Interesting Approach to Community Building for Sports Teams
The recent developments by Royal Challengers Bangalore has shown an interesting approach to community building.
The brand is looking for 3 fans to run the community – they’ve launched the Fanatic Fans Challenge.
They’re looking for 3 fans to spearhead and run the community.
The plan for now, seems to be to get the 3 fans at all locations where the team plays and post insights onto the Royal Challengers community and thus maintain the flow of content and specific interactions on the social network. The fans thus become like superstars. They are bound to be on TV and their comments on social media being widely read make them mini benchmark commentators of sorts. This will surely propel them to keep writing without costing the challengers a lot.
This is particularly interesting because so far brands have really failed to create engagement in their branded community once the media spends stop. Few brand communities that i have had a chance to gain access to have shown dismal stats. 60 – 100 active users/ fans per day on a community that’s a lakh strong.
Most of them have made the mistake of trying to be providence communities. They have thrown in groups, events, music etc. (mostly using White Label Social Networking Platforms to save costs) – things that consumers don’t care about.
The key question – why will a consumer come to your community if he/she can do this on Facebook anyway.
The key for brands is to figure out what they can give ‘extra’ in their brand community that their existing social network does not offer and sync that with the objective of the brand communities.
I have heard non sensical objectives so far – “We want to own a base that we can communicate with/ We want to own an email database” – that’s fine! But if you don’t know what the carrot for the base will be on YOUR network why not just have the base on a Facebook/ Orkut/ Twitter instead of spending monies on building your own?
To get back to the Royal Challengers, something refreshing is that once you log into the community, you have just 1 thing you can do – share your media, your thoughts, read, and comment – so for now its more like a community built around a content piece – which is interesting. They seemed to have figured out that (duhh) that fans of the Royal Challengers come to the website or would come to a community ONLY if there is relevant cricket centered RCB content – and that’s what they’re keen to provide – content and content related interactions that you wont get anywhere on the web!

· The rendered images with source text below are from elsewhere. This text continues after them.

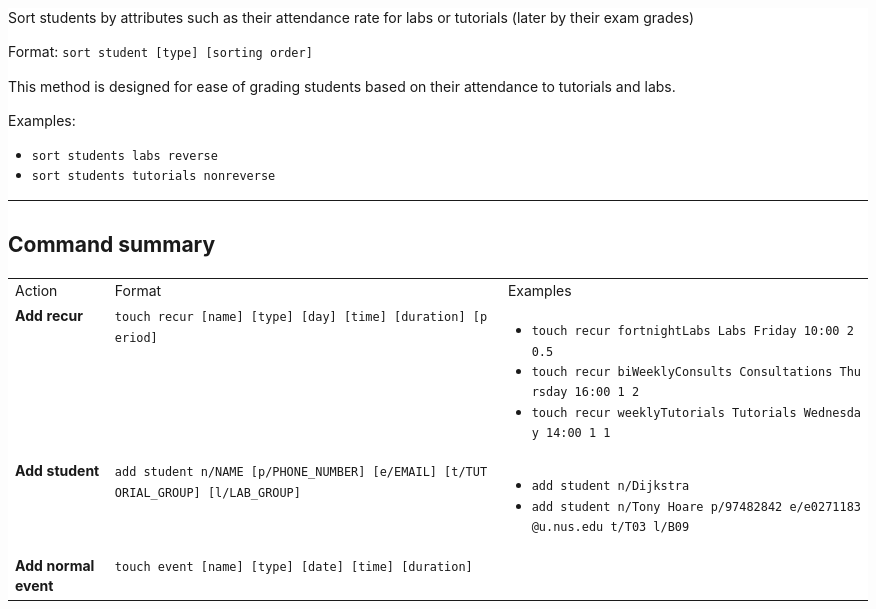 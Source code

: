 Sort students by attributes such as their attendance rate for labs or tutorials (later by their exam grades)

Format: `sort student [type] [sorting order]`

This method is designed for ease of grading students based on their attendance to tutorials and labs.

Examples:



* `sort students labs reverse`
* `sort students tutorials nonreverse`


--------------------------------------------------------------------------------------------------------------------

## Command summary

<table>
  <tr>
   <td>Action
   </td>
   <td>Format
   </td>
   <td>Examples
   </td>
  </tr>
  <tr>
   <td><strong>Add recur</strong>
   </td>
   <td><code>touch recur [name] [type] [day] [time] [duration] [period]</code>
   </td>
   <td>
<ul>

<li><code>touch recur fortnightLabs Labs Friday 10:00 2 0.5</code>

<li><code>touch recur biWeeklyConsults Consultations Thursday 16:00 1 2</code>

<li><code>touch recur weeklyTutorials Tutorials Wednesday 14:00 1 1</code>
</li>
</ul>
   </td>
  </tr>
  <tr>
   <td><strong>Add student</strong>
   </td>
   <td><code>add student n/NAME [p/PHONE_NUMBER] [e/EMAIL] [t/TUTORIAL_GROUP] [l/LAB_GROUP]</code>
   </td>
   <td>
<ul>

<li><code>add student n/Dijkstra</code>

<li><code>add student n/Tony Hoare p/97482842 e/e0271183@u.nus.edu t/T03 l/B09</code>
</li>
</ul>
   </td>
  </tr>
  <tr>
   <td><strong>Add normal event</strong>
   </td>
   <td><code>touch event [name] [type] [date] [time] [duration]</code>
   </td>
   <td>
<ul>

I was speaking to my friend Fundubytes (Rupesh) who was one of the key people in the ideation team at EC who came up with the idea of finding fanatic fans – he guided me to the core of their insight.

A Royal Challengers community on Orkut that has allocated responsibility of managing the community to fans (the community is managed by a fan). So 1 fan is responsible for pictures, 1 for analytics, 1 for polls etc. This automatically makes sure that content is active and stakeholders keep creating their content mostly because they are recognized. Moreover you find the best quality content.
I had done something similar when i was managing a Force India F1 Community. I gave members who were active the status of ‘Pit Crew’. Special members who had unique skill sets (knowledge, driving skills) were given titles such as ‘Resident Think Tank’ and ‘Driving Champ’ etc. This motivated members to a large extent and made sure they promoted the group, and its content. The ones who were listening in also found the concept a lot more meaningful.

For that community i had noticed that people came to the community only during race weekends. A few other people managing sports communities also noticed the same thing.
This may not necessarily be true at all times but i think it’s safe to assume that fans come to a sporting community only when there is a match/ race or a large sporting decision is made (signing of new players, unveiling of cars/ technology/ stadiums).
Brands need to realize this and say that it’s OK to have maximum traffic and these periods and invest in applications/ ideas/ contests that maximize the use experience on sporting event days. For the rest of the days, producing peripheral content about the sport/ things that go on at the team/ sneak peaks/ and building heritage for the club/ team is a good idea. That’s where pools of fan ambassadors are useful.
I actually think that the Facebook Pages platform has got it spot on in terms of pushing the right levers for consumer engagement. Some of the things i think they have done well are:
- Consolidated folder for fan photos & videos
- Easy response – ‘like’ + Comment
- Consumers can share multimedia with their status
- Its a feed
- The brand is a center of the conversation
- Singularity in interaction focus with multiple tools at the consumers’ disposal
A brand community where i have seen good interactions is the Brawn GP fan wall. 2 reasons. 1) Its easy 2) Its winning – i think its definitely a way brands should consider going towards rather than building providence communities.
Here’s my idea of an ideal fan community for a sports team (it could apply to a couple of other categories as well)
Please forgive the art work – the idea is to give an insight into the functionality.
Explained a little in detail:
What do you think the communities of sports teams should be like? I’d love to know.
I also can’t wait to get my hands on a brand that actually allows us to be in the heat of things and help then build and activate their brand community!
If you do know someone please drop me a line!
I’d also like to know what my friends (Asfaq, Gaurav, Anil,Rajiv, Manu,Rohan, Rupesh, Maneesh, Sahil, Mihir, Moksh and Eklavya) in social media who have been involved in building communities or writing about community building think. Do lend your thoughts on how you think brand communities should be built and who you think is getting it right
(At the end of 2007 i had said that brands should look to build generic communities. I was wrong.)